Wednesday, October 14, 2020

A True American Hero

Columbus day is perhaps the most American holiday we have. The 4th of July and the Super Bowl are its only real competition, sharing with them an overblown sense of mythology and self-importance of American ingenuity, creativity, and heroic conquest we're so addicted to. While Columbus Day doesn't have the same religious fervor as the the other two, it makes up for this deficit by being a complete fucking lie. 

The two big things we're told about Columbus- that he discovered America and did so against a world insisting the Earth was flat- are as real as Santa Claus. The only thing Columbus "discovered" was the island of Hispaniola- modern day Haiti and the Dominican Republic - and the fact that the Earth was round was so widely known that it was the primary reason no one was willing to back his expedition. 

Every one he asked for money looked at his calculations, saw the he was vastly underestimating the size of the Earth, then sent his sorry ass packing. The only reason Spain backed his play was that they were fresh off the Reconquista and were in the mood to do something bold with their newly minted monarchy. 

So why are we told this fairy tale of a raping slaver who was wrong about everything? In a word, practice. 

By training us to accept this incompetently constructed fake history around one person, it makes it easier for us to accept the much more thoroughly fabricated stories about our own country's founding and subsequent expansion. If we can get used to dismissing Columbus' atrocities as just "how things where done back then," it's not much of a stretch to hand wave the fact that men celebrated for their commitment to freedom owned human beings like they were animals. 

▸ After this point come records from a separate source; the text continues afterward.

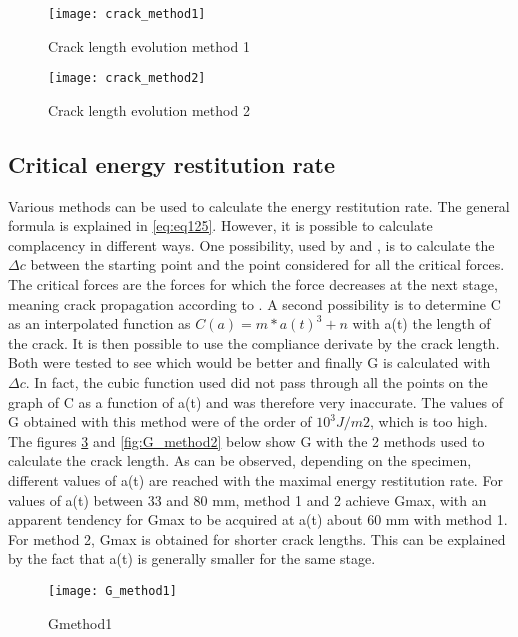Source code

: \begin{figure}[htp]
	\centering
	\texttt{[image: crack\_method1]}
	\caption{Crack length evolution method 1}
	\label{fig:crack_method1}
\end{figure}

\begin{figure}[htp]
	\centering
	\texttt{[image: crack\_method2]}
	\caption{Crack length evolution method 2}
	\label{fig:crack_method2}
\end{figure}

\subsection{Critical energy restitution rate}

Various methods can be used to calculate the energy restitution rate. The general formula is explained in \ref{eq:eq125}. However, it is possible to calculate complacency in different ways. One possibility, used by \cite{Odounga2018phd} and \cite{MoutouPitti2008}, is to calculate the $\Delta c$ between the starting point and the point considered for all the critical forces. The critical forces are the forces for which the force decreases at the next stage, meaning crack propagation according to \cite{MoutouPitti2008}. A second possibility is to determine C as an interpolated function as $C(a)=m*a(t)^3+n$ with a(t) the length of the crack.  It is then possible to use the compliance derivate by the crack length. Both were tested to see which would be better and finally G is calculated with $\Delta c$. In fact, the cubic function used did not pass through all the points on the graph of C as a function of a(t) and was therefore very inaccurate. The values of G obtained with this method were of the order of $10^3 J/m2$, which is too high.
The figures \ref{fig:G_method1} and \ref{fig:G_method2} below show G with the 2 methods used to calculate the crack length.
As can be observed, depending on the specimen, different values of a(t) are reached with the maximal energy restitution rate. For values of a(t) between 33 and 80 mm, method 1 and 2 achieve Gmax, with an apparent tendency for Gmax to be acquired at a(t) about 60 mm with method 1. For method 2, Gmax is obtained for shorter crack lengths. This can be explained by the fact that a(t) is generally smaller for the same stage.

\begin{figure}[htp]
	\centering
	\texttt{[image: G\_method1]}
	\caption{Gmethod1}
	\label{fig:G_method1}
\end{figure}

This becomes so ingrained in us that even when confronted with facts like Columbus was stripped of his governorship over the accusations of brutality against the residents of Hispaniola, they're as empty as a twinkie. Likewise, if you point out that abolitionist groups existed in the the late 18th-century, that too spatters like bugs against a windshield. 
 
In this way we become desensitized to the pile of bodies our civilization was built on. "That's just how things were back then" we say, washing the past in uncomplicated guilt to rinse out the messy reality that there were voices of dissent then, too. By doing this we remove the element of choice, that Washington having a set of dentures made from sleeve teeth or Columbus handing out captured indigenous women as sex slaves to his men were all active choices they didn't have to make. 
 
And yet, they did. Because it was comfortable for them to do so. Because they were afforded power and privilege and those they crushed under heel were not. They had the power to treat those beneath as raw material to use up as they saw fit. So they did, simple as that. 
 
We turn all those used up, discarded people into victims not of men, but of History, an unfeeling, impartial, inevitable destroyer of worlds too inferior to survive the ever changing, tumultuous tide of its advancement. This is how the extermination or enslavement of entire peoples goes from a crime to just the cost of doing business.
 
There can't be any judgment of Columbus because to judge him is to judge ourselves. The only difference in our story as a country versus Columbus was that there was never any higher authority to drag the United States in chains to so it could answer for its actions. We have always had to only answer to our own national conscience and we are, if nothing else, an extremely forgiving people when it comes to ourselves.  
 
And so, we continue to celebrate a bumbling, vicious charlatan all the while wondering how everything could go so terribly wrong.